Ele poderia ter me chamado de Maria, Juliana, Géssica, Ana, Alice, Samara, Ivete, até Bianca ou Carolina, mas me chamou de Ártemis. “A deusa da caça, meu amor.“ Ok, então por que não Diana? Tem noção da chatice que é explicar esse nome de merda pras pessoas? “Nome de flor, querida?“ “Não, nome de deusa. Deusa da caça e da vida selvagem. É que meu pai era Nostradamus e previu que eu iria vir morar nessa selvageria de Cidade, e em algum momento ia esperar ônibus justo com a senhora“. Mamãe dizia que se ele tivesse colocado Diana, eu choraria por não ter um nome tão legal como Ártemis. Talvez ela tivesse alguma razão. A verdade é que não suporto a ideia de que carrego pra sempre um carimbo que ele tenha escolhido. Velho escroto.

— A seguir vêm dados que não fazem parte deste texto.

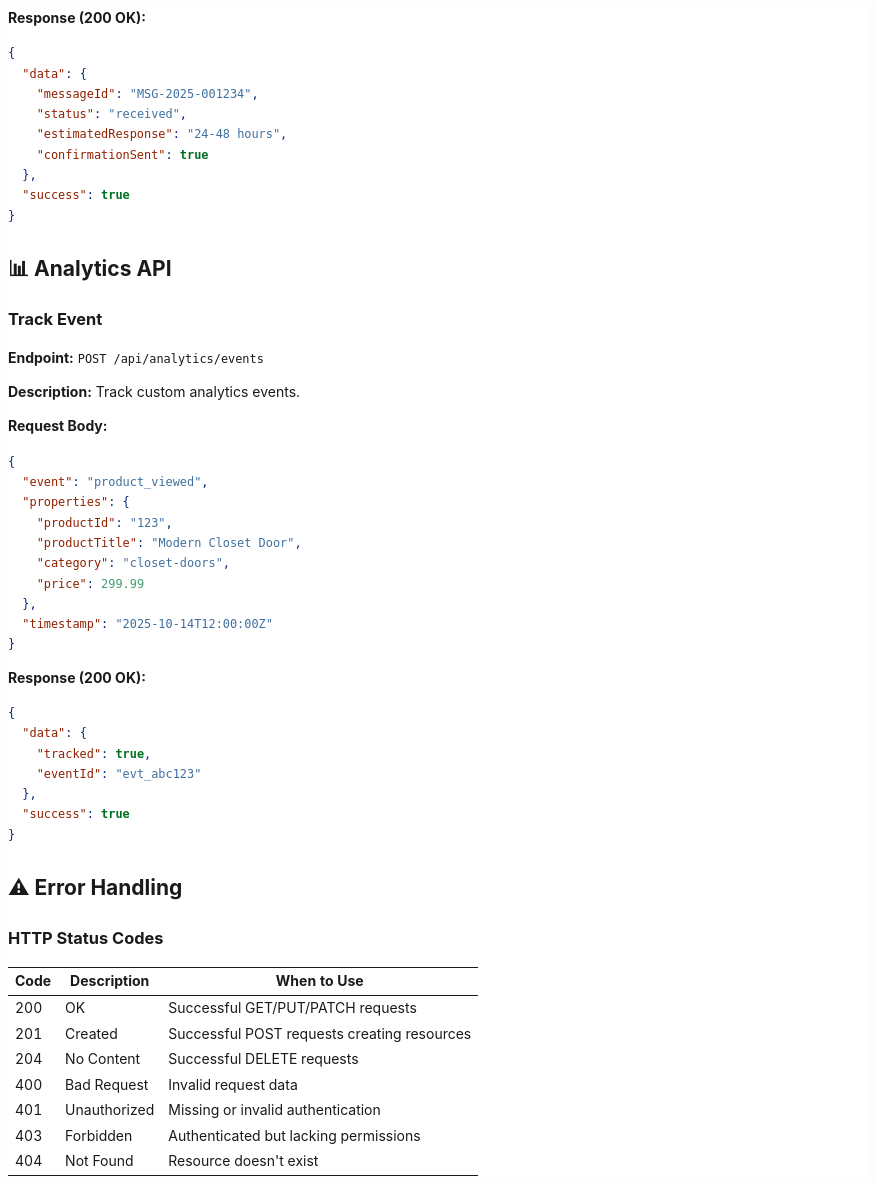 **Response (200 OK):**

```json
{
  "data": {
    "messageId": "MSG-2025-001234",
    "status": "received",
    "estimatedResponse": "24-48 hours",
    "confirmationSent": true
  },
  "success": true
}
```

## 📊 Analytics API

### Track Event

**Endpoint:** `POST /api/analytics/events`

**Description:** Track custom analytics events.

**Request Body:**

```json
{
  "event": "product_viewed",
  "properties": {
    "productId": "123",
    "productTitle": "Modern Closet Door",
    "category": "closet-doors",
    "price": 299.99
  },
  "timestamp": "2025-10-14T12:00:00Z"
}
```

**Response (200 OK):**

```json
{
  "data": {
    "tracked": true,
    "eventId": "evt_abc123"
  },
  "success": true
}
```

## ⚠️ Error Handling

### HTTP Status Codes

| Code | Description | When to Use |
|------|-------------|-------------|
| 200 | OK | Successful GET/PUT/PATCH requests |
| 201 | Created | Successful POST requests creating resources |
| 204 | No Content | Successful DELETE requests |
| 400 | Bad Request | Invalid request data |
| 401 | Unauthorized | Missing or invalid authentication |
| 403 | Forbidden | Authenticated but lacking permissions |
| 404 | Not Found | Resource doesn't exist |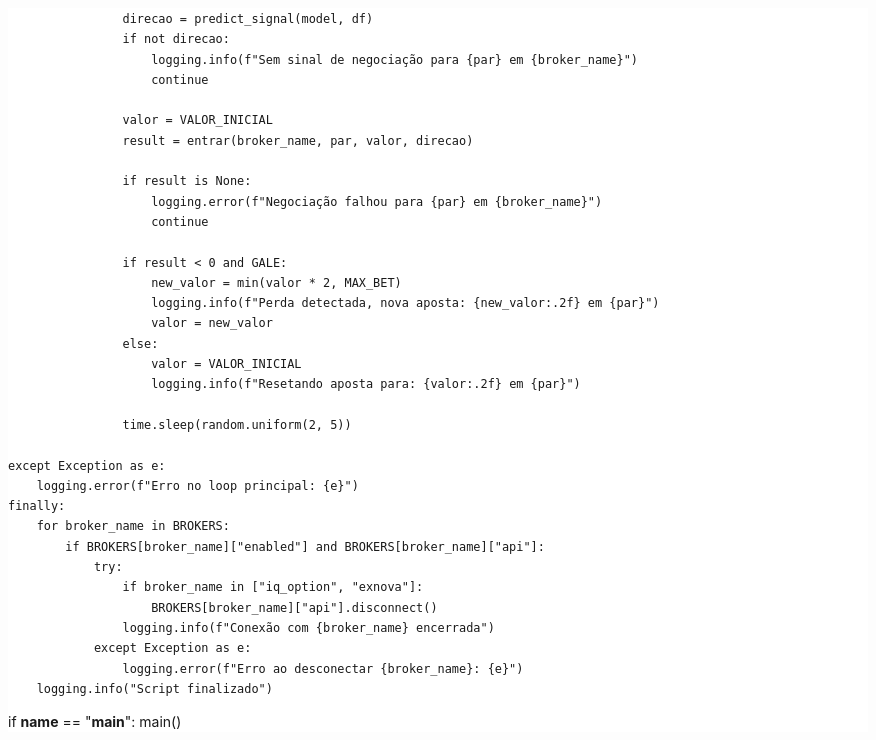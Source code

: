                     direcao = predict_signal(model, df)
                    if not direcao:
                        logging.info(f"Sem sinal de negociação para {par} em {broker_name}")
                        continue
                    
                    valor = VALOR_INICIAL
                    result = entrar(broker_name, par, valor, direcao)
                    
                    if result is None:
                        logging.error(f"Negociação falhou para {par} em {broker_name}")
                        continue
                    
                    if result < 0 and GALE:
                        new_valor = min(valor * 2, MAX_BET)
                        logging.info(f"Perda detectada, nova aposta: {new_valor:.2f} em {par}")
                        valor = new_valor
                    else:
                        valor = VALOR_INICIAL
                        logging.info(f"Resetando aposta para: {valor:.2f} em {par}")
                    
                    time.sleep(random.uniform(2, 5))
    
    except Exception as e:
        logging.error(f"Erro no loop principal: {e}")
    finally:
        for broker_name in BROKERS:
            if BROKERS[broker_name]["enabled"] and BROKERS[broker_name]["api"]:
                try:
                    if broker_name in ["iq_option", "exnova"]:
                        BROKERS[broker_name]["api"].disconnect()
                    logging.info(f"Conexão com {broker_name} encerrada")
                except Exception as e:
                    logging.error(f"Erro ao desconectar {broker_name}: {e}")
        logging.info("Script finalizado")

if __name__ == "__main__":
    main()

Quando eu era criança, achava o máximo aquele cara. Uma vez minha mãe cortou meu cabelo por causa de piolho e eu entrei numa depressão medonha, não queria nem ir à escola. Ele me mostrou uma foto da princesa Diana e olha que legal: ela tinha os cabelos curtos! E o nome parecido com o meu. “Seria uma coincidência, Ártemis? Quer apostar que na próxima semana todas as meninas estarão com os cabelos curtos, para ficarem iguaizinhas à minha princesa Ártemis?“. Velho desgraçado. Elas estavam mesmo, todas com o cabelo curtinho. Todas piolhentas também. E eu achando que tava lançando moda. 

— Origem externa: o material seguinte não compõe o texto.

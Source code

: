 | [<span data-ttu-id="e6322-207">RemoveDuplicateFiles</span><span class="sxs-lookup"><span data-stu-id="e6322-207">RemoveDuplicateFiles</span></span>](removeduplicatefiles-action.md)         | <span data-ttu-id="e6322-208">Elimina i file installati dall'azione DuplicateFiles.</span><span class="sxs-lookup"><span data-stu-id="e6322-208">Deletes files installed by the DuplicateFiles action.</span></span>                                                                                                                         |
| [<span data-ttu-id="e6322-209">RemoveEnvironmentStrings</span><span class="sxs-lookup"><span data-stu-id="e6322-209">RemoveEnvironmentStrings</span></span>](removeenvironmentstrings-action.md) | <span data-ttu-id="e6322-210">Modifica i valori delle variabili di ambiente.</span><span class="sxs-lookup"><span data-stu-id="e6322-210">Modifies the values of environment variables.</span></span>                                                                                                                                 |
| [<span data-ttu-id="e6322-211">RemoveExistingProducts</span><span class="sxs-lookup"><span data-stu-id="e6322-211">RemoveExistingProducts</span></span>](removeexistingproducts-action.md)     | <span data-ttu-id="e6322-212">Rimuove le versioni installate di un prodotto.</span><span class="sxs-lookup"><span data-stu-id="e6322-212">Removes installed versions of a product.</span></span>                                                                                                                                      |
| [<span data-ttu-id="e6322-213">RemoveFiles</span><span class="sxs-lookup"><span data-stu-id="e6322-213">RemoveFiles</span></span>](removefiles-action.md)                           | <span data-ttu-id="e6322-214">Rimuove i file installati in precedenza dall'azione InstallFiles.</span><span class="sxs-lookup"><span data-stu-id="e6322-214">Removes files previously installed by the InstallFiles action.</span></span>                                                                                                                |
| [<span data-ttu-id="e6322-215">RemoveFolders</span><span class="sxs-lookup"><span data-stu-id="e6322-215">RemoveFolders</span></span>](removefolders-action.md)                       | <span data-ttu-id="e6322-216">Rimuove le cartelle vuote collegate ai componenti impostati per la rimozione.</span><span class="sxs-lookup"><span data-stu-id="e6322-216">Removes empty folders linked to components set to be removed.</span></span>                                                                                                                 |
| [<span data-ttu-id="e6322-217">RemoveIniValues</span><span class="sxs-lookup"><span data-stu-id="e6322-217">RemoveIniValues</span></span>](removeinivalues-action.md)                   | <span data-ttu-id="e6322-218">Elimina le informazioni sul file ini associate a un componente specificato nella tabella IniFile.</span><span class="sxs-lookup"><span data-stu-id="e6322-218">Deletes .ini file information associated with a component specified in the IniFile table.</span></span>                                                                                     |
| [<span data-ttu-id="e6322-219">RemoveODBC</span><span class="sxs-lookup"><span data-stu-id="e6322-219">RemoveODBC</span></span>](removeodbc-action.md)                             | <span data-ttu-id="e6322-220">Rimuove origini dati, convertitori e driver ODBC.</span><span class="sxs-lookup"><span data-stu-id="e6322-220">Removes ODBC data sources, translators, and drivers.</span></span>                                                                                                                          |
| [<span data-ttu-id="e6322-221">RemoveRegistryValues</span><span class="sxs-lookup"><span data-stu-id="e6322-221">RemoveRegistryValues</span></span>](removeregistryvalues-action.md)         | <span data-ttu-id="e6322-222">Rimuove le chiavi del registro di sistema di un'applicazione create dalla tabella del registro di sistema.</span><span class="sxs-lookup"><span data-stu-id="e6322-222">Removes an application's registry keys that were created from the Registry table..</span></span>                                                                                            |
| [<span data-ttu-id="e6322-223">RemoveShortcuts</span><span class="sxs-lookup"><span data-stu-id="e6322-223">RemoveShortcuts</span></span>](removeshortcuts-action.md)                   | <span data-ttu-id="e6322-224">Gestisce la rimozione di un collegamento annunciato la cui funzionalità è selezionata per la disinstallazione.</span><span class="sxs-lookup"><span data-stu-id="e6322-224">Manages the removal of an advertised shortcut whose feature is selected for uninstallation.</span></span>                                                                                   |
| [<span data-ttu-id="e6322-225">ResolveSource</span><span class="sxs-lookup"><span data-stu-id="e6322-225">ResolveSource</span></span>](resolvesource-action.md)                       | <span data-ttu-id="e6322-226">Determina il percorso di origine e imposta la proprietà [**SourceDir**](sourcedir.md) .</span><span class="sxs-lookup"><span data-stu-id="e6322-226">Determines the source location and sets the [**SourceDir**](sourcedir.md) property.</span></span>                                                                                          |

Eu sempre fui magrelinha e branquela, meio doente. Não tinha aqueles lindos olhos da princesa, nem seus cabelos dourados, mas o nariz horroroso era igualzinho. Eu andava e me portava como uma princesa, cabelos pretos como Branca de Neve, olhos enormes de Pocahontas e filha de um Ali Babá que por si só já valia os quarenta ladrões. Todos me viam quando eu passava. Eu só não sabia que os comentários gerais eram “olha, não é a filha daquele cara?“. Como eu acreditava que era admirada, evitava os olhares, aprendi a fugir. Estou botando em prática agora, o maldito barbudo foi embora. Mas ele, como os outros, não me admira nenhum pouco. A diferença é que agora eu não tenho mais as mesmas ilusões.

Preciso voltar pro prédio, comer todo aquele sorvete antes que derreta e chorar até de manhã, pra ver se descubro como pagar a luz e o aluguel do mês, antes que o barbudo volte. A deusa vai caçar o que, pra alimentar quem?

Sou feia, mas sou uma flor. Furei o asfalto, o tédio, o nojo, o ódio e até fugi da emboscada do barbudo, mas até quando? Preciso dar um jeito, não posso fugir pra sempre. E vaguear a praça com os velhinhos e prostitutas não é o final feliz que pretende a princesa Ártemis.